Carter and Navarro explore a contrast between CHEF-A and CHEF-B. The important difference, according to them, is that, in CHEF-A, her having arthritis does not remove her underlying ability, even though it does rob her of adequate “opportunity” to exercise that ability. The opportunity would be restored were she to take strong enough arthritis medication, or if the cold weather aggravating her arthritis were to recede, etc. In contrast, having Alzheimer’s disease removes the underlying abilities one would need an opportunity to exercise. Insofar as CHEF-B loses her ability to prepare her signature dish, Alzheimer’s seems to function as a defeater for her knowledge, or so claim Carter and Navarro. In short, they think of CHEF-B but not CHEF-A as a case in which the chef’s knowledge of how to prepare her signature dish is defeated, since Alzheimer’s would prevent her from manifesting her ability even if she were in otherwise favorable conditions.

They appeal to Sosa’s SSS account of competence, “SSS” standing for the “skill, shape, and situation” constitutive of competence. In Sosa’s view, “competences are a special case of dispositions, that in which the host is disposed to succeed when he tries, or that in which the host seats a relevant skill, and is in the proper shape and situation, such that he tries in close enough worlds, and in the close enough worlds where he tries, he reliably enough succeeds” (Sosa 2015, p. 23). Adopting this framework as a working model of knowledge-how, Carter and Navarro suggest that one’s ability to X is “genuinely defeated only when, even if the agent were in the relevant situation, in the right shape, and in her own seat, she would not be able anymore to [X] reliably enough if she tried” (674). This gives rise to three points at which one’s knowledge-how can be defeated: by way of affecting the agent’s situation, shape, or seat. Before I present any critical remarks, I’ll work through some of their examples of “situation defeaters,” “shape defeaters,” and “seat defeaters.”

2.1 Situation defeaters

Here are two examples of situation defeaters (674-5):

OBSOLETE BROKER: Laura has been an excellent stock broker for twenty years, during the 70s and 80s. She helped her clients earn a lot of money in those years, as did she herself. Unfortunately for Laura, the rise of new technologies has caused the job to become very different from what it was. Everything relies now on complex computerized systems that Laura is unable to master. Overwhelmed by the mechanisms of high-tech trading, she finds herself unable to competently assess financial risk. Progressively, Laura’s once satisfied clients abandon her, complaining that she does not know anymore how to make money for them.
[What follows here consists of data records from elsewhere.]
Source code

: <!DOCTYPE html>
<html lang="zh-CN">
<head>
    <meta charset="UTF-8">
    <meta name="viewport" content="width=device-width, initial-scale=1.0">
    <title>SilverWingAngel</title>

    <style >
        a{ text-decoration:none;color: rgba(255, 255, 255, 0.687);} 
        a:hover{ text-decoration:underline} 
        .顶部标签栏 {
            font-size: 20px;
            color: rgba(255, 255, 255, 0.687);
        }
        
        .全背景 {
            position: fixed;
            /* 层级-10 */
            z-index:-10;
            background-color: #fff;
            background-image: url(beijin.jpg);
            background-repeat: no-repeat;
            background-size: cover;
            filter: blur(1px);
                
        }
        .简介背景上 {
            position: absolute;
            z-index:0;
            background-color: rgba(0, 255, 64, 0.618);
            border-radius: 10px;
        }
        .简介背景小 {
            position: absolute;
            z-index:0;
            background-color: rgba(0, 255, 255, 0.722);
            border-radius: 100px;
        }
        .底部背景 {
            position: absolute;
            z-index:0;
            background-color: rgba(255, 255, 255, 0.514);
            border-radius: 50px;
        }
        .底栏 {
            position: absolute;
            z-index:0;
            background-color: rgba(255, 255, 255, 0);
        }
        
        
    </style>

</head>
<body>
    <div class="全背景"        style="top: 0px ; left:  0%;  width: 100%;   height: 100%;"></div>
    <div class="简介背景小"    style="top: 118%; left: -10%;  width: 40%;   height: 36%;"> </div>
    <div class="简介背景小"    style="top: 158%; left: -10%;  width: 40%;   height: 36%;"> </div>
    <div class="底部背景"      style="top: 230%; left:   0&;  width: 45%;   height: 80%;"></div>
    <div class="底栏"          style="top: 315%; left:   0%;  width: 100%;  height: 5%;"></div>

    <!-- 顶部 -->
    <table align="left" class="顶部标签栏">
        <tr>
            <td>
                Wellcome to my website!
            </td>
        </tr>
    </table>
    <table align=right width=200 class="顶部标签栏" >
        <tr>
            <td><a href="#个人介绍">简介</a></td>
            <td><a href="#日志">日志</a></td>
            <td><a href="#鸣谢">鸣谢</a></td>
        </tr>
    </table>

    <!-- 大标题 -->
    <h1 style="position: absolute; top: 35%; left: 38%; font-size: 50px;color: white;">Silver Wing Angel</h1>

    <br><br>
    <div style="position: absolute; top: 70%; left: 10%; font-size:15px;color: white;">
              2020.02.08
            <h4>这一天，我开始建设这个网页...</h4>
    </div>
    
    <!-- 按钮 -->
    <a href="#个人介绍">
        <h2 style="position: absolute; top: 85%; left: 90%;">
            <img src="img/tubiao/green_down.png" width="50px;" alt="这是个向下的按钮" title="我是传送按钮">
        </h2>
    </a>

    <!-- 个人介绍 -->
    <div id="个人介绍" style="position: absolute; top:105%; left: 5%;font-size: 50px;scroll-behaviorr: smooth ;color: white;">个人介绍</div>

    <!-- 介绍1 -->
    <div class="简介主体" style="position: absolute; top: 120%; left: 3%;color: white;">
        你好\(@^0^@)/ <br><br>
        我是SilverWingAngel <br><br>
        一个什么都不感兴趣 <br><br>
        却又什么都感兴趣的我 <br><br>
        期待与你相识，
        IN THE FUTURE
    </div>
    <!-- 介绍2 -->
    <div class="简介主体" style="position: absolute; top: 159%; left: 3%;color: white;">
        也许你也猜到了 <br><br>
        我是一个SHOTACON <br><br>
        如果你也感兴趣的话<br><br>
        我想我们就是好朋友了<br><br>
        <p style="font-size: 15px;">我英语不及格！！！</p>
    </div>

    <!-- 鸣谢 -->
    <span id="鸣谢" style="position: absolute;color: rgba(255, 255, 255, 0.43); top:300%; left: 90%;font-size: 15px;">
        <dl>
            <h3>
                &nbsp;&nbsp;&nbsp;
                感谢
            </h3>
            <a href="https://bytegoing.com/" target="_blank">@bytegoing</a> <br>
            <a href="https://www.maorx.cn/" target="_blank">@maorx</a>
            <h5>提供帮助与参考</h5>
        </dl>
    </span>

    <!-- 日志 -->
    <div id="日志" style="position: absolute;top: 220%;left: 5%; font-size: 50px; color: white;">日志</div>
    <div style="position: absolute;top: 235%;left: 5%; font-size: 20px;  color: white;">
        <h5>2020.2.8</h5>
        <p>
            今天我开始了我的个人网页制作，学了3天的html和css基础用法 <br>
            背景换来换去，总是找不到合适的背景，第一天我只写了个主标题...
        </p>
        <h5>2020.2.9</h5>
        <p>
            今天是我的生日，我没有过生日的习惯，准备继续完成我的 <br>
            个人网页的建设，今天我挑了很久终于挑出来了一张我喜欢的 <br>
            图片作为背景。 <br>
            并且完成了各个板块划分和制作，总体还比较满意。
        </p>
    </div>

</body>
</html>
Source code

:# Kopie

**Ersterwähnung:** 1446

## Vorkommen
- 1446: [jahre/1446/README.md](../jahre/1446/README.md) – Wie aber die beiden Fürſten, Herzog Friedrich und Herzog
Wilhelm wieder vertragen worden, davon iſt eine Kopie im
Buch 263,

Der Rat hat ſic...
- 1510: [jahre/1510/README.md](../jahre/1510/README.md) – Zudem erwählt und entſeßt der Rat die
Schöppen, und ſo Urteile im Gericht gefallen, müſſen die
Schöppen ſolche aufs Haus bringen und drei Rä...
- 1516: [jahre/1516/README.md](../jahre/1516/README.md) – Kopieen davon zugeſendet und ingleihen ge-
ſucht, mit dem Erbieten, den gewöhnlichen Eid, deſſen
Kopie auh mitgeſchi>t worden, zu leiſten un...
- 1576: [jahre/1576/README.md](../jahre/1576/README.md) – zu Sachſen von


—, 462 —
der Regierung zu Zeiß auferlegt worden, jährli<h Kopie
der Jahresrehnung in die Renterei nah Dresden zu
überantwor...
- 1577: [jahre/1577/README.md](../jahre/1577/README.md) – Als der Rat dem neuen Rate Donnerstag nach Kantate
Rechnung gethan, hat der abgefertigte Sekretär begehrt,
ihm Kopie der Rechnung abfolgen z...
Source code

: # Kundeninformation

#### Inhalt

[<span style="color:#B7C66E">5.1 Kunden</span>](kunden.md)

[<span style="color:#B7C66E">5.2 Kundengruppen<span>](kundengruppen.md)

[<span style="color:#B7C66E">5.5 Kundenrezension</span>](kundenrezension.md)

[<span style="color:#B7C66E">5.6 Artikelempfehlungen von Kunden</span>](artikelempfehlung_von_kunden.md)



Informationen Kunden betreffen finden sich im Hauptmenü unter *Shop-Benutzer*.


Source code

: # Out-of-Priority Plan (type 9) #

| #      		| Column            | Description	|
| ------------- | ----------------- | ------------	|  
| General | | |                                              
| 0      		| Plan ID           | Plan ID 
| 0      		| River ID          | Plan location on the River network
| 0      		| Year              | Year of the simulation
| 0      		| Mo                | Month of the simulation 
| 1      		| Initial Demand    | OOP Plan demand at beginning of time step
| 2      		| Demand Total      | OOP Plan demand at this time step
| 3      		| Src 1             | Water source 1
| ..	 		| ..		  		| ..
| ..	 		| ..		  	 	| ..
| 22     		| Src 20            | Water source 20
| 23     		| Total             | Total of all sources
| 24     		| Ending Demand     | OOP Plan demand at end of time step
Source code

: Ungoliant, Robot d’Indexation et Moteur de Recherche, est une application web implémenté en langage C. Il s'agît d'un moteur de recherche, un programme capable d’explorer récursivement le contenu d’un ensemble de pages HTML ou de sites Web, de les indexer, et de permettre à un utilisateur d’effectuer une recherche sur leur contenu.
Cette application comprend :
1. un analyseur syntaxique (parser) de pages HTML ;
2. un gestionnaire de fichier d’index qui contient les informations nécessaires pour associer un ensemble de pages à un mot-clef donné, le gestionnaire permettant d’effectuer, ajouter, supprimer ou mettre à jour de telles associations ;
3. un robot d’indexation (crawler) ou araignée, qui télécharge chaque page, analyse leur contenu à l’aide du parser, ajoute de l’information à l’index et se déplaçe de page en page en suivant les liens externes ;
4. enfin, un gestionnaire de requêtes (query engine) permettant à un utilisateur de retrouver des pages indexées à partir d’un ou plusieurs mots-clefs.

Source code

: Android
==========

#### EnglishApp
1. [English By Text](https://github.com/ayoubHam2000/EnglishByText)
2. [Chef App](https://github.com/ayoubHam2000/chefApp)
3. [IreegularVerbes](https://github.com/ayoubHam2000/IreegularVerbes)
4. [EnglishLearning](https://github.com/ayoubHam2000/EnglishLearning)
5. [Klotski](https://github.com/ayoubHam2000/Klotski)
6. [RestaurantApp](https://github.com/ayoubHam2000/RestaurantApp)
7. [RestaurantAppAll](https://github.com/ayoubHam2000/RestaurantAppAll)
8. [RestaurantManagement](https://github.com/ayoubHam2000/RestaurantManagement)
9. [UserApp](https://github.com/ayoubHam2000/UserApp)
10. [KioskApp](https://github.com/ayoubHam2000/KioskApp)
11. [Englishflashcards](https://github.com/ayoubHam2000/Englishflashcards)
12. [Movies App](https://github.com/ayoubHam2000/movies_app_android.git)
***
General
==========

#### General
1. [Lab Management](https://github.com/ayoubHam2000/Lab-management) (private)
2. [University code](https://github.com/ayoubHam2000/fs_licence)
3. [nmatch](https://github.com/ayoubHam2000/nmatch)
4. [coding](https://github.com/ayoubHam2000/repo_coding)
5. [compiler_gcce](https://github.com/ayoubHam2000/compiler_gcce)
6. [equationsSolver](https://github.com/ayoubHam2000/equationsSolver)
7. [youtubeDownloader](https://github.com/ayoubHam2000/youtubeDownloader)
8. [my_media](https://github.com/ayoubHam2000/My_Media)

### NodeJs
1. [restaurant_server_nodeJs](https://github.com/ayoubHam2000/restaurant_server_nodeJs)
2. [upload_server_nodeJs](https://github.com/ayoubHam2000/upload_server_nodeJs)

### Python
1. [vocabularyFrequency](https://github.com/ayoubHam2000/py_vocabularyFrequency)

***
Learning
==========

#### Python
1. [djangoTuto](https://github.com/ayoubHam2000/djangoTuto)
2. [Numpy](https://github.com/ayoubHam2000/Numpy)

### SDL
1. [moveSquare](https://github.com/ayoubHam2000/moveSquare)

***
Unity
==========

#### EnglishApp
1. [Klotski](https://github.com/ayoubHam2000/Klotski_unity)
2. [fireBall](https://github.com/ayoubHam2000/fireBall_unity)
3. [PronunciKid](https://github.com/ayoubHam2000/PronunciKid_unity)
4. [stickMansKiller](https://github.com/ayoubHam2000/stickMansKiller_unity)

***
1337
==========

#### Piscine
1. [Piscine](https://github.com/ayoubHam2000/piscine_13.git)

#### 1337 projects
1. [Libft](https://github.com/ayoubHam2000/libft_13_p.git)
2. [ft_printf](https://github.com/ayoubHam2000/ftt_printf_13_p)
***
OBSOLETE GYMNAST: Ebba is a very successful gymnast who has won several Olympic medals on the vaulting table. In particular, her speciality is the extremely complex and demanding stunt E, which she has mastered to perfection. One day, the Olympic committee issued a surprise announcement. Due to evidence that certain aspects of gymnasts technique on the vaulting table have been linked to spinal cord trauma, these aspects have now been banned in competition. They were, however, crucial in Ebba’s exceptional performance of E. With the new rules in play, Ebba is significantly limited in what she can accomplish on the vaulting table, and in particular, she does not know anymore how to finish stunt E correctly (i.e., in accordance with the rules).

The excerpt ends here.